### The task
Please report how many lines in these records contain the string "сделать", and give nothing besides the number.

### Study material
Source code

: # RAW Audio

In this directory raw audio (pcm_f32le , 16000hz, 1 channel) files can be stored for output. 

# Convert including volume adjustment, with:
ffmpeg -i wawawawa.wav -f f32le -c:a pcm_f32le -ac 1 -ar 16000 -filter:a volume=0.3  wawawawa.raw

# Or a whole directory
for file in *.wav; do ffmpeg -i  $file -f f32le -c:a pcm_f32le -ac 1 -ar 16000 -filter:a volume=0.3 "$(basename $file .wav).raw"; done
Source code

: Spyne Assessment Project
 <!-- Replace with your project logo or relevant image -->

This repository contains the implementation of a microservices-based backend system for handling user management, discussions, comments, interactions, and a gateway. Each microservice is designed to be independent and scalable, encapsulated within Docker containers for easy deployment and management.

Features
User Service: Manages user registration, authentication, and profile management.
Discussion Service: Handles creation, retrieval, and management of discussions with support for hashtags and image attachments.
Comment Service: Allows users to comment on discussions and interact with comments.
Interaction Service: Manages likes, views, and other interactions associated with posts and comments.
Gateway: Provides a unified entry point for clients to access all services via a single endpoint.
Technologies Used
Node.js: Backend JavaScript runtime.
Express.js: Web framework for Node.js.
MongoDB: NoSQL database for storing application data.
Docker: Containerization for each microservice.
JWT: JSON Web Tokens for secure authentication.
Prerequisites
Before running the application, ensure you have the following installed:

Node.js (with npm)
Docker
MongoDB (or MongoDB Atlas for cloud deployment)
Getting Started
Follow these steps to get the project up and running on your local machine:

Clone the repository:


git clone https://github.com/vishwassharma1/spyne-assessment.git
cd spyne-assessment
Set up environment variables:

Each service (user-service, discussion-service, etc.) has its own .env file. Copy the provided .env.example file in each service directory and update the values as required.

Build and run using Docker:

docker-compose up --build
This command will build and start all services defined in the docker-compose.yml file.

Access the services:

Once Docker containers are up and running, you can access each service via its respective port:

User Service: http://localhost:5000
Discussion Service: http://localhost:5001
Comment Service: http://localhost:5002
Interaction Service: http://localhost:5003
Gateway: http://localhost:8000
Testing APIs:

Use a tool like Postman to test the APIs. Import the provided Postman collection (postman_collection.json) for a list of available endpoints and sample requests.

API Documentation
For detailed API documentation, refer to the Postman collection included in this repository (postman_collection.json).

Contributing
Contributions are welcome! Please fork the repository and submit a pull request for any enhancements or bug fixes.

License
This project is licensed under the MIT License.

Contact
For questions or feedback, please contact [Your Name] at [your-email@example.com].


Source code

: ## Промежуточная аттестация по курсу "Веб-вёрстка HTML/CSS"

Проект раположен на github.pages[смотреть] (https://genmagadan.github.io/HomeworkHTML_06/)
--
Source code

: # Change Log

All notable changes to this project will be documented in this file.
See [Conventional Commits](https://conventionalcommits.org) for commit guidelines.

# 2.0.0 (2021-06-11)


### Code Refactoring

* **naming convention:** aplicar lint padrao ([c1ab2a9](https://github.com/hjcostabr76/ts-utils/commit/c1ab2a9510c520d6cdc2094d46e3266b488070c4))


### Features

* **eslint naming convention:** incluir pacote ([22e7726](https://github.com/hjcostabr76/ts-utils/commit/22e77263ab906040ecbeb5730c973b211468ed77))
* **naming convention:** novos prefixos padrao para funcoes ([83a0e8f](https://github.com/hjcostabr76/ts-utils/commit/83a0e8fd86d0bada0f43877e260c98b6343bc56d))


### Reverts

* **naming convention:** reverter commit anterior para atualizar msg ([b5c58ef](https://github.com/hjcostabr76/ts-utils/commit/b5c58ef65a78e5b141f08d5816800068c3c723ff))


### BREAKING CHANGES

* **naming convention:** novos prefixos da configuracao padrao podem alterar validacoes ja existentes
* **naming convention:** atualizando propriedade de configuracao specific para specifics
---
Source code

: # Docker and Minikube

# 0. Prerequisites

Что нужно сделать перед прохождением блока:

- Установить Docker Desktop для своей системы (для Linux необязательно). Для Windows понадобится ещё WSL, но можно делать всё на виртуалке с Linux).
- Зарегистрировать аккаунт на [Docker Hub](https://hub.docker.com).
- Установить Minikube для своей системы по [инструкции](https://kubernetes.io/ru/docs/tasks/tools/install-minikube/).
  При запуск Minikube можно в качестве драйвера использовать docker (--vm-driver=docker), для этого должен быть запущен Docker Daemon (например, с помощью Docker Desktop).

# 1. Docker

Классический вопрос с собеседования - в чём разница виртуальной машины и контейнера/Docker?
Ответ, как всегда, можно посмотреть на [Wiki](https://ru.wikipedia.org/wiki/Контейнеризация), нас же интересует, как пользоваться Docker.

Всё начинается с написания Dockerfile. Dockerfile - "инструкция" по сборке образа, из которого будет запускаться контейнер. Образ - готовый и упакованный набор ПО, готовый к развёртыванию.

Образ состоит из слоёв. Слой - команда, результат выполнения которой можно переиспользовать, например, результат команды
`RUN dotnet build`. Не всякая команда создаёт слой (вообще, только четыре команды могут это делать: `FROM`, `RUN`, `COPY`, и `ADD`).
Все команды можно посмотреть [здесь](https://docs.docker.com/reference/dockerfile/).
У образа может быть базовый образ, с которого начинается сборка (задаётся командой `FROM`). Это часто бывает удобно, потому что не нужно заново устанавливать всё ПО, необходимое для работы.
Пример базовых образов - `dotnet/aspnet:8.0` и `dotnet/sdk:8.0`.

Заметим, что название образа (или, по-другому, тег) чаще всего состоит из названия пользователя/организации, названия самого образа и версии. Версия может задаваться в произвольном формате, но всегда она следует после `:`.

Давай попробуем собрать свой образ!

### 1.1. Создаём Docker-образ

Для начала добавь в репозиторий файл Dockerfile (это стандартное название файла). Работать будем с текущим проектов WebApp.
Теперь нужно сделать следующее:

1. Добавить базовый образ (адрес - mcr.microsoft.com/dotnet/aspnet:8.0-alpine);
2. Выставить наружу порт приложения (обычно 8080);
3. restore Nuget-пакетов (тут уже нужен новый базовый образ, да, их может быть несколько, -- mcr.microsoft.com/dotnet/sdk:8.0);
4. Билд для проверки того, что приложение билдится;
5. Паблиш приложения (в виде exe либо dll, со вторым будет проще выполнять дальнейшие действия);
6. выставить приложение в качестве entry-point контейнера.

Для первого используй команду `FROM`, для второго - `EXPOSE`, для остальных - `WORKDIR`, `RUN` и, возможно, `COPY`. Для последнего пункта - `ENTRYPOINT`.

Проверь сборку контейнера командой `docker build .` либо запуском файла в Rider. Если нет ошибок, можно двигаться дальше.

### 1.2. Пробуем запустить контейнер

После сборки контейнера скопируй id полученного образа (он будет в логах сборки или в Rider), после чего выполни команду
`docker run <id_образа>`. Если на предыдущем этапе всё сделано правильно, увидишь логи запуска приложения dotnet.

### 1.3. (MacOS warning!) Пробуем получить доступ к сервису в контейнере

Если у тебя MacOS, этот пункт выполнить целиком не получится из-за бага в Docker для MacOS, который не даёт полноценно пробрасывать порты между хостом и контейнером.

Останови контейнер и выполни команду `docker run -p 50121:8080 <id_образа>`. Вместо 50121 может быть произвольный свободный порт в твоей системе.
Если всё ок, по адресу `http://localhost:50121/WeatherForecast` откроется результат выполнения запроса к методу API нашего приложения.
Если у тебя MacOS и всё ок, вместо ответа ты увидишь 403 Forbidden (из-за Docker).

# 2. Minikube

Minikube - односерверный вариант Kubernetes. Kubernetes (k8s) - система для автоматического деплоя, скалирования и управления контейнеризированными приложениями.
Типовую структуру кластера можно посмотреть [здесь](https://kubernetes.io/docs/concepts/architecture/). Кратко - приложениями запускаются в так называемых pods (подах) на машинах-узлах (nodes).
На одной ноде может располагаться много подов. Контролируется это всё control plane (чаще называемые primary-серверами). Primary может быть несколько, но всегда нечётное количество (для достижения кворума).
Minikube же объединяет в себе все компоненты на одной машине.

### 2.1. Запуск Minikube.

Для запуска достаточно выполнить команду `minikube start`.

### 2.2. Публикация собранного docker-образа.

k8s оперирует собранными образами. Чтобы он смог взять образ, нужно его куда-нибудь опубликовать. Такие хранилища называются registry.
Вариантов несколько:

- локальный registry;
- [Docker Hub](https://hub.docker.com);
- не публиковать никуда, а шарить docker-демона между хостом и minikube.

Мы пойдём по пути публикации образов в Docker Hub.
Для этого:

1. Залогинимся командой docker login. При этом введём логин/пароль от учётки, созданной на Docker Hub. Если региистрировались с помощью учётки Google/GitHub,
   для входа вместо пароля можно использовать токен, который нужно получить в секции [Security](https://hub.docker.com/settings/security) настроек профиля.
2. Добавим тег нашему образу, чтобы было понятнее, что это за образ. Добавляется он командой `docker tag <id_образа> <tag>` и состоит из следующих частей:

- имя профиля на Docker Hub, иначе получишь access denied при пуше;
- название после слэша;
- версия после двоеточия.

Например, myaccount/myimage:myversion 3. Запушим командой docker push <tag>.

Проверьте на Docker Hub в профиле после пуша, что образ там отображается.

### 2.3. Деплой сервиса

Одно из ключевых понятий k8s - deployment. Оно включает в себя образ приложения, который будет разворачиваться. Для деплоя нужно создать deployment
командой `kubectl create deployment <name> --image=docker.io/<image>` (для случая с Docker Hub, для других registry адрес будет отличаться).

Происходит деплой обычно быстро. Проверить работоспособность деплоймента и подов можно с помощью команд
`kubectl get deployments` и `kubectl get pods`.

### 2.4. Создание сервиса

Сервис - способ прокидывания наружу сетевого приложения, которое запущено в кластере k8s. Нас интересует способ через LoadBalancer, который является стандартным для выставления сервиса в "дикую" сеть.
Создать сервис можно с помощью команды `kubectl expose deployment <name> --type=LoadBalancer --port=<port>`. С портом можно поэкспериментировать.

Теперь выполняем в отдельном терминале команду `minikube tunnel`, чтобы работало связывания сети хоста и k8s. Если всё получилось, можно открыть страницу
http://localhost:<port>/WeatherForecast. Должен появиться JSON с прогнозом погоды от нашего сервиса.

### Answer to the exercise
2